91
7. Rijmodus
a) Algemeen
Let op!
Het is zeer belangrijk dat het brandstofmengsel niet te arm wordt! Denk eraan dat de smering van een tweetaktmotor door de olie in de brandstof
gebeurt. Te weinig olie in het lucht/brandstofmengsel zal oververhitting van de motor en het vastlopen van de zuiger door een gebrekkige smering
tot gevolg hebben. Verlies van garantie/aansprakelijkheid!
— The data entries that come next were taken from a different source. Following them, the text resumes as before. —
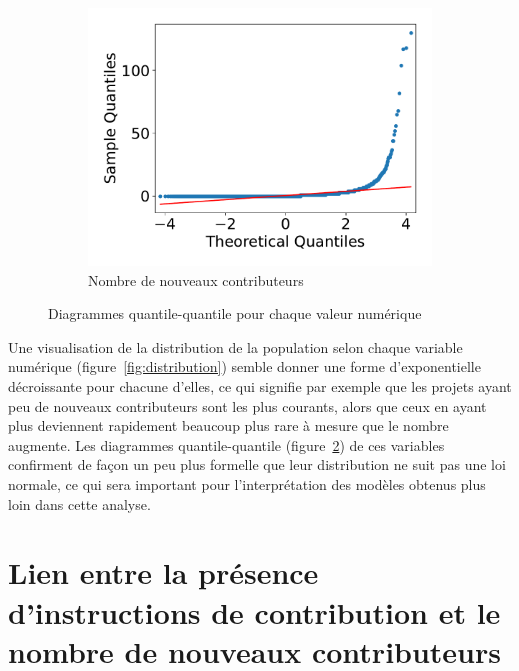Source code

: \begin{figure}[ht]
\begin{subfigure}[t]{0.3\textwidth}
        \includegraphics[width=\textwidth]{../experiment/data_analysis/newContributorCount_qqplot}
        \caption{Nombre de nouveaux contributeurs}
        \label{sfig:newContributorQQplot}
    \end{subfigure}

    \caption{Diagrammes quantile-quantile pour chaque valeur numérique}
    \label{fig:qqplots}
\end{figure}

Une visualisation de la distribution de la population selon chaque variable numérique
(figure~\ref{fig:distribution}) semble donner une forme d'exponentielle décroissante pour chacune d'elles, ce
qui signifie par exemple que les projets ayant peu de nouveaux contributeurs sont les plus courants, alors que
ceux en ayant plus deviennent rapidement beaucoup plus rare à mesure que le nombre augmente. Les diagrammes
quantile-quantile (figure~\ref{fig:qqplots}) de ces variables confirment de façon un peu plus formelle que
leur distribution ne suit pas une loi normale, ce qui sera important pour l'interprétation des modèles obtenus
plus loin dans cette analyse.

\section{Lien entre la présence d'instructions de contribution et le nombre de nouveaux contributeurs}

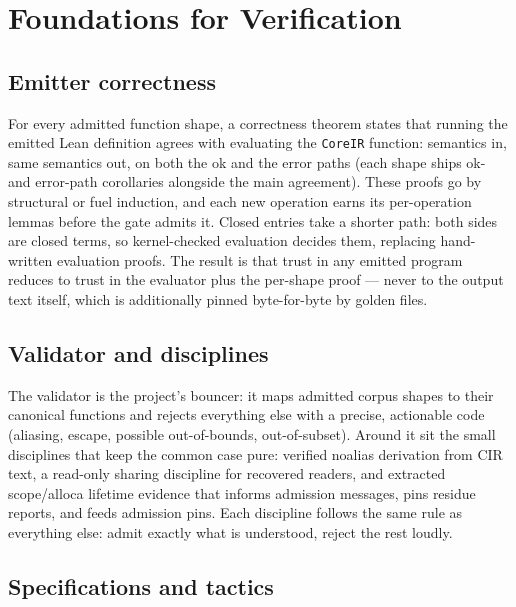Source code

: \chapter{Foundations for Verification}
\label{ch:verification}

\section{Emitter correctness}

For every admitted function shape, a correctness theorem states that
running the emitted Lean definition agrees with evaluating the
\texttt{CoreIR} function: semantics in, same semantics out, on both
the ok and the error paths (each shape ships ok- and error-path
corollaries alongside the main agreement). These proofs
go by structural or fuel induction, and each new operation earns its
per-operation lemmas before the gate admits it. Closed entries take a
shorter path: both sides are closed terms, so kernel-checked evaluation
decides them, replacing hand-written evaluation proofs. The result is that trust
in any emitted program reduces to trust in the evaluator plus the
per-shape proof --- never to the output text itself, which is additionally
pinned byte-for-byte by golden files.

\section{Validator and disciplines}

The validator is the project's bouncer: it maps admitted corpus shapes to
their canonical functions and rejects everything else with a precise,
actionable code (aliasing, escape, possible out-of-bounds, out-of-subset).
Around it sit the small disciplines that keep the common case pure:
verified noalias derivation from CIR text, a read-only sharing discipline
for recovered readers, and extracted scope/alloca lifetime evidence that
informs admission messages, pins residue reports, and feeds admission
pins. Each discipline follows the same rule as everything else: admit
exactly what is understood, reject the rest loudly.

\section{Specifications and tactics}

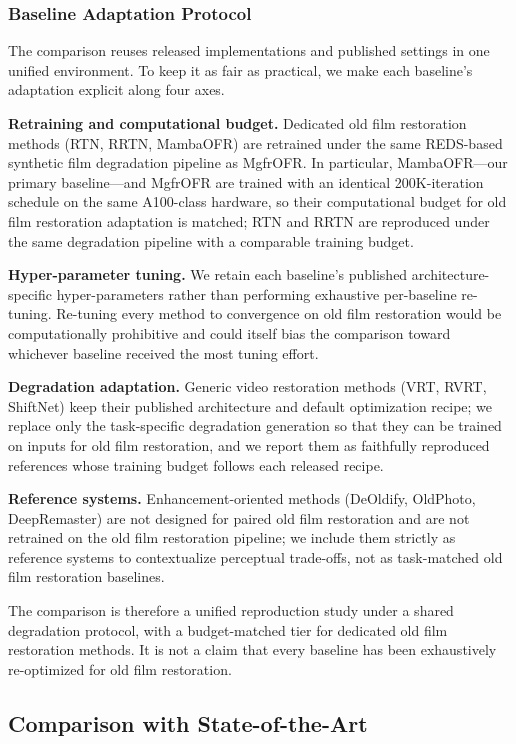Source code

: \documentclass[symmetry,article,submit,pdftex,moreauthors]{Definitions/mdpi}
\begin{document}
\subsubsection{Baseline Adaptation Protocol}
\label{subsubsec:baseline_adaptation}

The comparison reuses released implementations and published settings in one unified environment. To keep it as fair as practical, we make each baseline's adaptation explicit along four axes.

\textbf{Retraining and computational budget.} Dedicated old film restoration methods (RTN, RRTN, MambaOFR) are retrained under the same REDS-based synthetic film degradation pipeline as MgfrOFR. In particular, MambaOFR---our primary baseline---and MgfrOFR are trained with an identical 200K-iteration schedule on the same A100-class hardware, so their computational budget for old film restoration adaptation is matched; RTN and RRTN are reproduced under the same degradation pipeline with a comparable training budget.

\textbf{Hyper-parameter tuning.} We retain each baseline's published architecture-specific hyper-parameters rather than performing exhaustive per-baseline re-tuning. Re-tuning every method to convergence on old film restoration would be computationally prohibitive and could itself bias the comparison toward whichever baseline received the most tuning effort.

\textbf{Degradation adaptation.} Generic video restoration methods (VRT, RVRT, ShiftNet) keep their published architecture and default optimization recipe; we replace only the task-specific degradation generation so that they can be trained on inputs for old film restoration, and we report them as faithfully reproduced references whose training budget follows each released recipe.

\textbf{Reference systems.} Enhancement-oriented methods (DeOldify, OldPhoto, DeepRemaster) are not designed for paired old film restoration and are not retrained on the old film restoration pipeline; we include them strictly as reference systems to contextualize perceptual trade-offs, not as task-matched old film restoration baselines.

The comparison is therefore a unified reproduction study under a shared degradation protocol, with a budget-matched tier for dedicated old film restoration methods. It is not a claim that every baseline has been exhaustively re-optimized for old film restoration.

\subsection{Comparison with State-of-the-Art}
\label{subsec:comparison_sota}
\end{document}
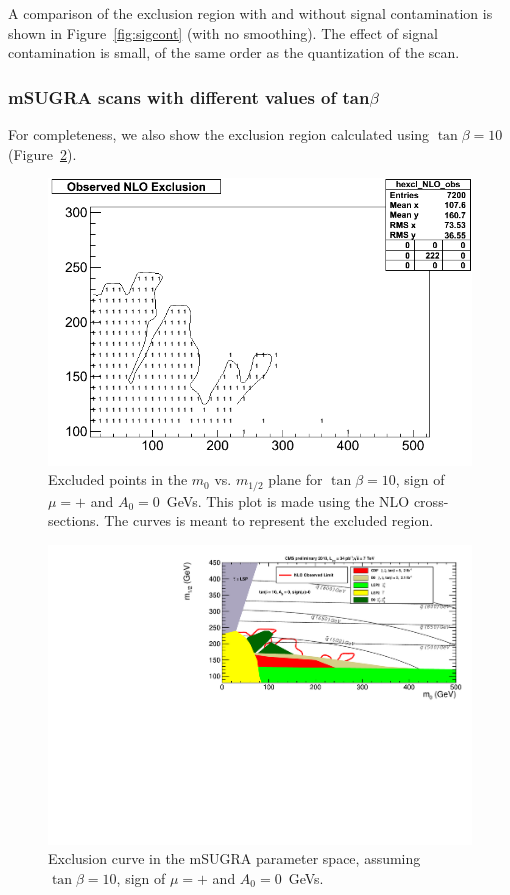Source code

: A comparison of the exclusion region with and without
signal contamination is shown in Figure~\ref{fig:sigcont}
(with no smoothing).  The effect of signal contamination is 
small, of the same order as the quantization of the scan.


\subsubsection{mSUGRA scans with different values of tan$\beta$}
\label{sec:tanbetascan}

For completeness, we also show the exclusion region calculated
using $\tan\beta = 10$ (Figure~\ref{fig:msugratb10}).


\begin{figure}[tbh]
\begin{center}
\includegraphics[width=0.4\linewidth]{tanbeta10_NLO_observed.png}
\caption{\label{fig:tanbeta10raw}\protect Excluded points in the 
$m_0$ vs. $m_{1/2}$ plane for $\tan\beta=10$, sign of $\mu = +$ and $A_{0}=0$~GeVs. 
This plot is made using the NLO cross-sections.
The curves is meant to represent the excluded region.}
\end{center}
\end{figure}

\begin{figure}[tbh]
\begin{center}
\includegraphics[width=\linewidth]{exclusion_tanbeta10.pdf}
\caption{\label{fig:msugratb10}\protect Exclusion curve in the mSUGRA parameter space, 
assuming $\tan\beta=10$, sign of $\mu = +$ and $A_{0}=0$~GeVs.}  
\end{center}
\end{figure}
Tijdens het gebruik moet er steeds een lichte witte rookpluim uit de uitlaat komen. Als dit het geval niet is, stopt u het rijden onmiddellijk en verrijkt u het mengsel
door de hoofdsproeier uit te draaien.
Let er verder op dat de cilinderkop voldoende door lucht omstroomd wordt om oververhitting te voorkomen. Maak eventueel een uitsnijding in de
carrosserie.
De optimale bedrijfstemperatuur van de motor bedraagt ca. 100 - 120°C. Controleer de temperatuur met een geschikt meetapparaat of met een druppel water
op de koelkop: als het water onmiddellijk verdampt, is de motor te warm. Bij een juiste bedrijfstemperatuur zal het water na 3 - 4 seconden verdampen.
Zorg ervoor dat de zender- en ontvangeraccu´s volledig opgeladen zijn.
Controleer de reikwijdte van de afstandsbediening en de werking van de RC-installatie.
Rijd steeds met geplaatste carrosserie. Zo beschermt u zichzelf tegen verbrandingen als u de motor en het spruitstuk per ongeluk aanraakt en
worden de componenten tegen opstuivende steentjes beschermd.
Maak u vertrouwd met het bochtgedrag van het voertuig. Oefen het sturen terwijl het voertuig naar u toe rijdt!
b) Effect van de rijstijl op de afzonderlijke onderdelen
Motor
De FORCE-verbrandingsmotor van het model is luchtgekoeld. Dit betekent dat de rijwind voor de koeling van de motor moet zorgen (rijwindkoeling).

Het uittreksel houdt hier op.